----- Data listing -----

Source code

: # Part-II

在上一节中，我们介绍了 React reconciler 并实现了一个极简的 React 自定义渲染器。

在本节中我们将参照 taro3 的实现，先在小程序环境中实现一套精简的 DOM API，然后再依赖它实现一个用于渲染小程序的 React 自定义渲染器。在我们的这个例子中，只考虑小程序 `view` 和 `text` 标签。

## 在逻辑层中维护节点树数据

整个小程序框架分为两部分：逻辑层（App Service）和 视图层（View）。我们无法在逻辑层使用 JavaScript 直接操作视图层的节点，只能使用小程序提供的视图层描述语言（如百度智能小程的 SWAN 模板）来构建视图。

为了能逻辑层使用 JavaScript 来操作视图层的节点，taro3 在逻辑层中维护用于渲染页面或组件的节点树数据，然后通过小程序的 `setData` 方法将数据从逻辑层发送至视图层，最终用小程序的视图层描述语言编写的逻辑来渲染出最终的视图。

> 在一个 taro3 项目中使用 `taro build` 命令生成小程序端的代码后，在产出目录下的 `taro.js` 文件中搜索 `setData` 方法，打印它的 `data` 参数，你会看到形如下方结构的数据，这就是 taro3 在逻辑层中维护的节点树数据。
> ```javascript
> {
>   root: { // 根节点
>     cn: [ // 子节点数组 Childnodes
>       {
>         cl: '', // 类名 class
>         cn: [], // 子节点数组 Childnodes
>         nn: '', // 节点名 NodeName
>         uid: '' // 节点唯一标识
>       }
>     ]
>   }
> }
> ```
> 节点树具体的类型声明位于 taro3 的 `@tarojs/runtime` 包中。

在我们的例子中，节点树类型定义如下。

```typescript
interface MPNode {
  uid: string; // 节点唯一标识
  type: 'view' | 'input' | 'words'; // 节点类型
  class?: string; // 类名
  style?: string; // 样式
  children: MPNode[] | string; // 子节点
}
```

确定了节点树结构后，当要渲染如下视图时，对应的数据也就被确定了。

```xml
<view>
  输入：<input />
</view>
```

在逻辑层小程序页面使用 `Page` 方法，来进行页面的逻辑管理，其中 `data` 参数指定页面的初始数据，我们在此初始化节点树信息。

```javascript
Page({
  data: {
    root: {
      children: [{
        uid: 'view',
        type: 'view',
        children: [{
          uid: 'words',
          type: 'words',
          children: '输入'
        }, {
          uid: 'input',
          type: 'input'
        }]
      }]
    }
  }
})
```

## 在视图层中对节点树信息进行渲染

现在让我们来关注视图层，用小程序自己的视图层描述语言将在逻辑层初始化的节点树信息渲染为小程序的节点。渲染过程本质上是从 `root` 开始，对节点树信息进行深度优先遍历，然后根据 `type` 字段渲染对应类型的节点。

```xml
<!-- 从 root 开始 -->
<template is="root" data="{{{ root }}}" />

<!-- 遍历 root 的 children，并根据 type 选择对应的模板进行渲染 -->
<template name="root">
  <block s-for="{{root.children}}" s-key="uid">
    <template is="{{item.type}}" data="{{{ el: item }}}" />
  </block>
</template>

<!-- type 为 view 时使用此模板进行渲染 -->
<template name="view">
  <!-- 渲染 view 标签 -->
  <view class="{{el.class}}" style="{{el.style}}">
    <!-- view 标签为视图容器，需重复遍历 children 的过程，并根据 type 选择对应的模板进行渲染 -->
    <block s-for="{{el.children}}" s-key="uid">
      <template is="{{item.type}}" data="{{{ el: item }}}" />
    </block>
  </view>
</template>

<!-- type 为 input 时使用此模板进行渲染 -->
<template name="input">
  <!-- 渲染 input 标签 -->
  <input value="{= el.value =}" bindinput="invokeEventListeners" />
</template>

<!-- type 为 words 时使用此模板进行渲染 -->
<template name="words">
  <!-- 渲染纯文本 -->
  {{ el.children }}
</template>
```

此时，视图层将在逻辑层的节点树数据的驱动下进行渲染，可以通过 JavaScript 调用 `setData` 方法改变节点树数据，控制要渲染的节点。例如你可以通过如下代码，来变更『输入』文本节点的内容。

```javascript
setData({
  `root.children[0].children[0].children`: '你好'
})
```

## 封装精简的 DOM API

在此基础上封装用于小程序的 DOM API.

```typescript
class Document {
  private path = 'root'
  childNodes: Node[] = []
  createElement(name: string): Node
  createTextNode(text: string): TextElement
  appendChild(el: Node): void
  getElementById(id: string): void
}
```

-----
----- Data listing -----

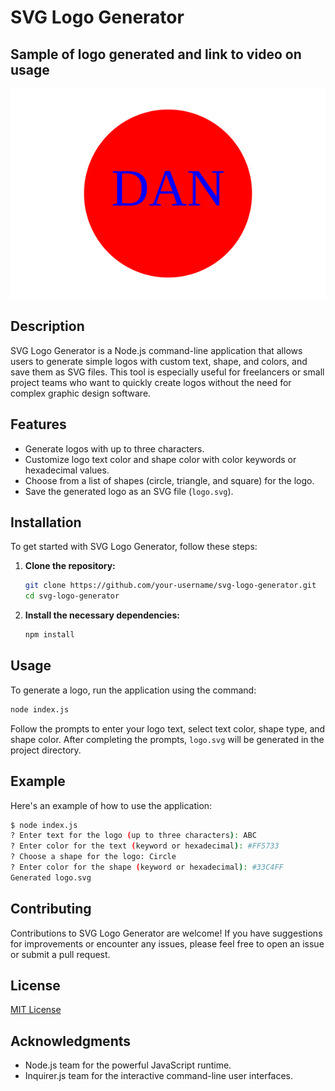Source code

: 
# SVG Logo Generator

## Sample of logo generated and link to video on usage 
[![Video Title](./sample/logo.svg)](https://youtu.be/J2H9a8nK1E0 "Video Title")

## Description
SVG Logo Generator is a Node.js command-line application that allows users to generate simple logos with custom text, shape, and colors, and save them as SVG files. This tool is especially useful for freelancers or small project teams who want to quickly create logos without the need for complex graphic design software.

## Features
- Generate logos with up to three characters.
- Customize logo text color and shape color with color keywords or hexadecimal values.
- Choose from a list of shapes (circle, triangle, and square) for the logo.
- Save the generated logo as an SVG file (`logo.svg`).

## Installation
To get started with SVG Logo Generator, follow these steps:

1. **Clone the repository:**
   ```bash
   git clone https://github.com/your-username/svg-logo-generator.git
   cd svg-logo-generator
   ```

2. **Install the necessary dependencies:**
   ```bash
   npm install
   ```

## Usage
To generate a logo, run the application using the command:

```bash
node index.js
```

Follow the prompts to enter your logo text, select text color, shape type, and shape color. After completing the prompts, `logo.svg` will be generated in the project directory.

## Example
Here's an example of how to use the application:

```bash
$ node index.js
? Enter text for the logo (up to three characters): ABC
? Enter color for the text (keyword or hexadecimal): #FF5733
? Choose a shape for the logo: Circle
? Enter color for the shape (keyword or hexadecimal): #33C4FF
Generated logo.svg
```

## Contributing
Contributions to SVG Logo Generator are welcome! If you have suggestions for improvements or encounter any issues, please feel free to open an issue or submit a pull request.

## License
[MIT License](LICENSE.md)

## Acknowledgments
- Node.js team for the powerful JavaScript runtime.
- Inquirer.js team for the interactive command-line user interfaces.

-----

Look through the entries above and copy each line that has "item" in it.

    <template is="{{item.type}}" data="{{{ el: item }}}" />
      <template is="{{item.type}}" data="{{{ el: item }}}" />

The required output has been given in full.